A pile of yellowed newspaper cuttings had been tossed aside; Charlie picked up the top one, gone soft with mildew and almost illegible. It was a smudgy photo of two hurlers struggling for control of a ball, one gripping the other’s shirt, feet and ankles covered in mud, teeth gritted fiercely as they concentrated on the ball. He quickly pawed through the other cuttings; they were all about the Loughnabrone hurling club and the Offaly team. Beneath the cuttings was a polythene bag containing a few old snapshots. Most of the images were stuck to one another, the photographic emulsion turned sticky with age and damp. A single picture had been facing the polythene and was still intact except for slight discoloration at the edges. He edged nearer a hole in the thatching so that he could have a look at it in the light. A young woman stared at the camera thoughtfully, skirt pulled over her drawn-up knees. Charlie recognized the setting: it was the downstairs of this house, in better repair in those days. The photo was slightly out of focus, but not so blurred that he couldn’t recognize the young woman as his mother.
A faint buzzing noise arose as he tried to make out the expression on the face in the photograph. Without warning, a large, sticky drop of golden honey fell from above, directly onto the photograph. He pulled it out of harm’s way—too late—then looked up and watched another drop stretch from the ceiling and fall in the same place, onto a growing mound of crystallizing sweetness on the floor. The bees had gotten into the roof and recognized the dark, enclosed space between the beams as suitable for a hive. They’d have to be shifted, and a bucket put under the drip until he had time to do it. The bees, not knowing it was their own store escaping, would bring the honey back, one drop at a time, only to lose it again.
He looked back at the photograph, thinking how young his mother looked, and wondering if he could somehow rinse away the sticky residue without ruining it. Had this place been her retreat even then? But the suitcase was a man’s, he was almost sure of it. Charlie felt something hovering in his consciousness, unnamed, unrealized, an idea that had yet to take shape. He tossed the picture aside. He’d have to think about it later. Right now he had to know if Ursula had been here. If she had—
He cursed himself again for his stupid mistake, letting Ursula catch him looking at her maps. He felt his palms go damp, remembering how she had circled around him and blocked the door, not letting him out until he was shaking and covered in sweat. And then yesterday afternoon she’d stopped him behind the supply trailer. At least he hadn’t told her anything. She couldn’t know.
He dropped to the place he used for hiding things, a hollowed-out space under one of the flagstones near the fire. He’d hidden a biscuit tin there, to make a safe place for the things he didn’t want robbed. He used the poker to pry the flagstone up, and found the tin just where it should be. He’d looked in it only a few days ago, and everything seemed to be there. His eyes traveled over the familiar shapes: two fingerlike silver ingots; fourteen bronze rings—he counted to make sure they were all there; six coins; four bracelets, ends flared like trumpets; and a dagger, its greenish sheath graved with sinuous scrolls.
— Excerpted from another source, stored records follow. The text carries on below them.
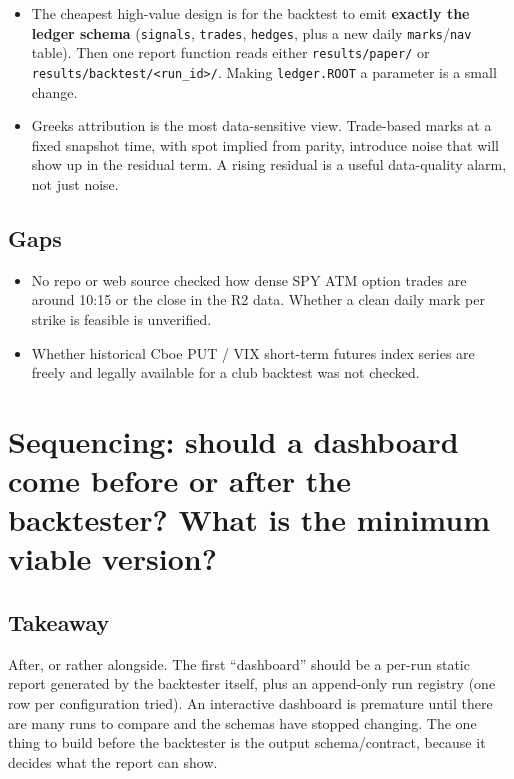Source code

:\documentclass{article}
\begin{document}
\begin{itemize}

\item [INFERENCE] The cheapest high-value design is for the backtest to emit \textbf{exactly the ledger schema} (\texttt{signals}, \texttt{trades}, \texttt{hedges}, plus a new daily \texttt{marks}/\allowbreak{}\texttt{nav} table). Then one report function reads either \texttt{results/\allowbreak{}paper/\allowbreak{}} or \texttt{results/\allowbreak{}backtest/\allowbreak{}<run\_\allowbreak{}id>/\allowbreak{}}. Making \texttt{ledger.\allowbreak{}ROOT} a parameter is a small change.

\item [INFERENCE] Greeks attribution is the most data-sensitive view. Trade-based marks at a fixed snapshot time, with spot implied from parity, introduce noise that will show up in the residual term. A rising residual is a useful data-quality alarm, not just noise.

\end{itemize}

\subsection{Gaps}

\begin{itemize}

\item No repo or web source checked how dense SPY ATM option trades are around 10:15 or the close in the R2 data. Whether a clean daily mark per strike is feasible is unverified.

\item Whether historical Cboe PUT /\allowbreak{} VIX short-term futures index series are freely and legally available for a club backtest was not checked.

\end{itemize}

\section{Sequencing: should a dashboard come before or after the backtester? What is the minimum viable version?}

\subsection{Takeaway}

After, or rather alongside. The first ``dashboard'' should be a per-run static report generated by the backtester itself, plus an append-only run registry (one row per configuration tried). An interactive dashboard is premature until there are many runs to compare and the schemas have stopped changing. The one thing to build before the backtester is the output schema/\allowbreak{}contract, because it decides what the report can show.
\end{document}
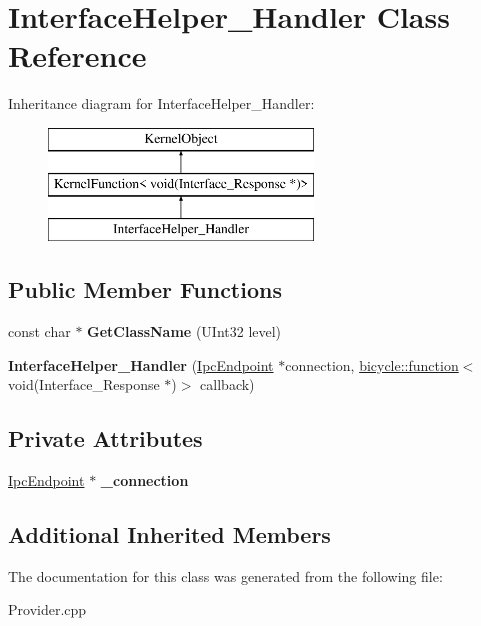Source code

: \hypertarget{class_interface_helper___handler}{}\section{Interface\+Helper\+\_\+\+Handler Class Reference}
\label{class_interface_helper___handler}
Inheritance diagram for Interface\+Helper\+\_\+\+Handler\+:\begin{figure}[H]
\begin{center}
\leavevmode
\includegraphics[height=3.000000cm]{class_interface_helper___handler}
\end{center}
\end{figure}
\subsection*{Public Member Functions}
\begin{DoxyCompactItemize}
\item 
\mbox{\label{class_interface_helper___handler_a7881a353ae89ee45ea31922ebc8c105b}} 
const char $\ast$ {\bfseries Get\+Class\+Name} (U\+Int32 level)
\item 
\mbox{\label{class_interface_helper___handler_a6e47bb18bf5845a4748bd8bec32fc386}} 
{\bfseries Interface\+Helper\+\_\+\+Handler} (\hyperlink{class_ipc_endpoint}{Ipc\+Endpoint} $\ast$connection, \hyperlink{classbicycle_1_1function}{bicycle\+::function}$<$ void(Interface\+\_\+\+Response $\ast$)$>$ callback)
\end{DoxyCompactItemize}
\subsection*{Private Attributes}
\begin{DoxyCompactItemize}
\item 
\mbox{\label{class_interface_helper___handler_a1bdba7b59522f93861c92dcb0b92eaf2}} 
\hyperlink{class_ipc_endpoint}{Ipc\+Endpoint} $\ast$ {\bfseries \+\_\+connection}
\end{DoxyCompactItemize}
\subsection*{Additional Inherited Members}


The documentation for this class was generated from the following file\+:\begin{DoxyCompactItemize}
\item 
Provider.\+cpp\end{DoxyCompactItemize}
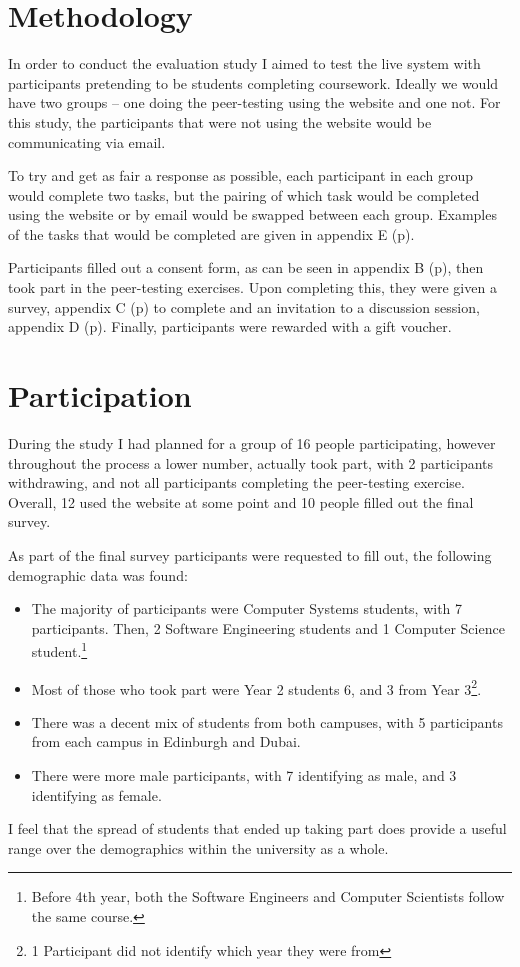 \documentclass[a4paper,11pt]{report}
\begin{document}
\section{Methodology}
In order to conduct the evaluation study I aimed to test the live system with participants pretending to be students completing coursework. Ideally we would have two groups -- one doing the peer-testing using the website and one not. For this study, the participants that were not using the website would be communicating via email.\par
To try and get as fair a response as possible, each participant in each group would complete two tasks, but the pairing of which task would be completed using the website or by email would be swapped between each group. Examples of the tasks that would be completed are given in appendix E (p\pageref{app:descriptors}).\par
Participants filled out a consent form, as can be seen in appendix B (p\pageref{app:consent}), then took part in the peer-testing exercises. Upon completing this, they were given a survey, appendix C (p\pageref{app:survey}) to complete and an invitation to a discussion session, appendix D (p\pageref{app:discussion}). Finally, participants were rewarded with a gift voucher.

\section{Participation}
During the study I had planned for a group of 16 people participating, however throughout the process a lower number, actually took part, with 2 participants withdrawing, and not all participants completing the peer-testing exercise. Overall, 12 used the website at some point and 10 people filled out the final survey.\par
As part of the final survey participants were requested to fill out, the following demographic data was found:
\begin{itemize}
\item The majority of participants were Computer Systems students, with 7 participants. Then, 2 Software Engineering students and 1 Computer Science student.\footnote{Before 4th year, both the Software Engineers and Computer Scientists follow the same course.}
\item Most of those who took part were Year 2 students 6, and 3 from Year 3\footnote{1 Participant did not identify which year they were from}. 
\item There was a decent mix of students from both campuses, with 5 participants from each campus in Edinburgh and Dubai.
\item There were more male participants, with 7 identifying as male, and 3 identifying as female.
\end{itemize}
I feel that the spread of students that ended up taking part does provide a useful range over the demographics within the university as a whole.
\end{document}
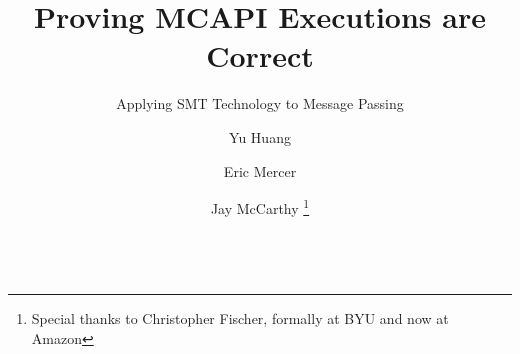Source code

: \documentclass[preprint]{acm_proc_article-sp}
\begin{document}
%
%
\title{Proving MCAPI Executions are Correct}
\subtitle{Applying SMT Technology to Message Passing}

\author{
Yu Huang\and  Eric Mercer\and Jay McCarthy \thanks{Special thanks to Christopher Fischer, formally at BYU and now at Amazon}\\
 \\
    }

\maketitle



%
%
\begin{abstract}


\end{abstract}
%





%





\end{document}

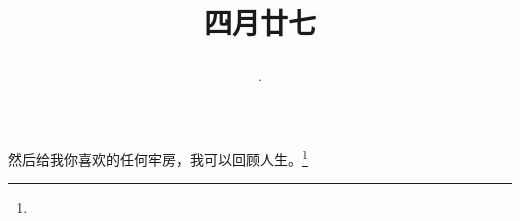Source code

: \title{\date[d=3,m=6,y=2024][year:cn-y,年,month:cn,day:cn,日,·,weekday]·四月廿七 }
然后给我你喜欢的任何牢房，我可以回顾人生。\footnote{ }

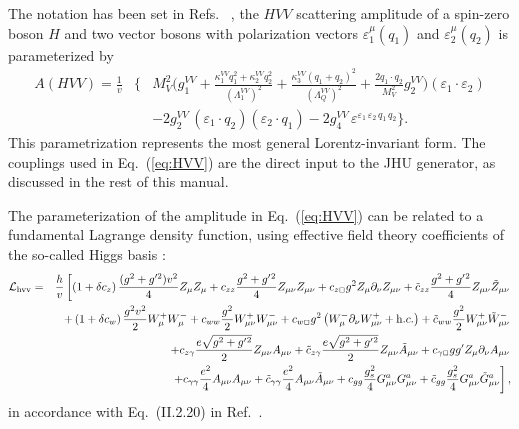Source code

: \documentclass[aps,superscriptaddress,nofootinbib]{revtex4}
\begin{document}
The notation has been set in Refs.~\cite{Gao:2010qx,Bolognesi:2012,Anderson:2013,Gritsan:2016} ,
the $HVV$ scattering amplitude of a spin-zero boson $H$ and two vector bosons with polarization vectors 
$\varepsilon_{1}^\mu(q_1)$ and $\varepsilon_{2}^\mu(q_2)$
is parameterized by
\begin{eqnarray}
  A({H V V}) \!=\! \frac{1}{v} &\bigg\{  &
                          M_V^2 \bigg(g_{1}^{VV} 
+ \frac{\kappa_1^{VV}q_{1}^2 + \kappa_2^{VV} q_{2}^{2}}{\left(\Lambda_{1}^{VV} \right)^{2}} + \frac{\kappa_3^{VV} (q_1+q_2)^2}{\left(\Lambda_{Q}^{VV} \right)^{2}} 
+ \frac{2 q_1\cdot q_2}{M_V^2} g_2^{VV}\bigg) (\varepsilon_1 \cdot \varepsilon_2) 
\nonumber \\ &&
                        -2 g_2^{VV} \, {(\varepsilon_1 \cdot q_2)(\varepsilon_2 \cdot q_1)}
                        -2  g_4^{VV} \, {\varepsilon^{\varepsilon_1\,\varepsilon_2\,q_1\,q_2}}
                               \bigg\}.
\label{eq:HVV}
\end{eqnarray}
This parametrization represents the most general Lorentz-invariant form. 
The couplings used in Eq.~(\ref{eq:HVV}) are the direct input to the JHU generator, as discussed
in the rest of this manual. 

The parameterization of the amplitude in Eq.~(\ref{eq:HVV}) can be related to a fundamental Lagrange density function,
using effective field theory coefficients of the so-called Higgs basis \cite{deFlorian:2016spz}:
\begin{eqnarray}
\label{eq:EFT_hvv}
 {\cal L}_{\rm hvv} =& & {h \over v} \left [ 
  \left (1 +  \delta c_z \right )  {(g^2+g^{\prime 2}) v^2 \over 4} Z_\mu Z_\mu
+ c_{zz} {g^2 + g'{}^2 \over  4} Z_{\mu \nu} Z_{\mu\nu}  
+c_{z \Box} g^2 Z_\mu \partial_\nu Z_{\mu \nu}
+ \tilde c_{zz}  {g^2 + g'{}^2  \over  4} Z_{\mu \nu} \tilde Z_{\mu\nu}
\right . \nonumber \\ & & \left . 
% 
% 
 +\left (1 +  \delta c_w \right )  {g^2 v^2 \over 2} W_\mu^+ W_\mu^- 
+ c_{ww}  {g^2 \over  2} W_{\mu \nu}^+  W_{\mu\nu}^- 
+ c_{w \Box} g^2 \left (W_\mu^- \partial_\nu W_{\mu \nu}^+ + {\mathrm h.c.} \right )  
 + \tilde c_{ww}  {g^2 \over  2} W_{\mu \nu}^+   \tilde W_{\mu\nu}^- 
 \right . \nonumber \\ & & \left . 
% 
% 
+ c_{z \gamma} {e \sqrt{g^2 + g'{}^2}  \over  2} Z_{\mu \nu} A_{\mu\nu} 
+ \tilde c_{z \gamma} {e \sqrt{g^2 + g'{}^2} \over  2} Z_{\mu \nu} \tilde A_{\mu\nu}
+ c_{\gamma \Box} g g' Z_\mu \partial_\nu A_{\mu \nu}
\right . \nonumber \\ & & \left . 
% 
% 
+ c_{\gamma \gamma} {e^2 \over 4} A_{\mu \nu} A_{\mu \nu} 
+ \tilde c_{\gamma \gamma} {e^2 \over 4} A_{\mu \nu} \tilde A_{\mu \nu} 
+  c_{gg} {g_s^2 \over 4 } G_{\mu \nu}^a G_{\mu \nu}^a   
+  \tilde c_{gg} {g_s^2 \over 4} G_{\mu \nu}^a \tilde G_{\mu \nu}^a  
\right ],
\end{eqnarray} 
in accordance with Eq.~(II.2.20) in Ref.~\cite{deFlorian:2016spz}.
\end{document}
Everything was exactly where he’d left it, he was sure. He glanced around, checking the windows and the door to see how anyone might be able to look into this protected space.
He couldn’t leave the box here now; what if she’d found it and just decided not to take anything? But where could he hide it? She could be watching now, to see what he would do. He was caught again. He had no way to know for certain whether she had been there. Everything was in the box, but maybe she’d taken something else, left something for him.
He searched the walls and windows for any mark, anything out of place. Then he saw it: the blank space on the wall where he’d tacked up the other beekeeper’s drawings. He started pulling down the remaining sketches, ripping them in his fury, heedless of the thumbtacks flying everywhere and rolling dangerously underfoot.
11
The long golden twilight was beginning to wane outside the bedroom window. Lying tangled in the sheets with Cormac, watching him sleep, was a rare luxury. But Nora felt her blissful, dreamy state dissipate as her stomach’s emptiness made itself known. She’d have to get something to eat.
“Cormac, are you awake? I’m starving. Do you want anything?”
He opened his eyes and looked at her a long moment, and not as if he was thinking about food. Finally he said, “I’ll come with you.”
They were foraging in the kitchen when the bell sounded, and Nora turned to see Liam Ward’s angular profile framed in the diamond window of the front door. “It’s Ward, that detective I told you about.”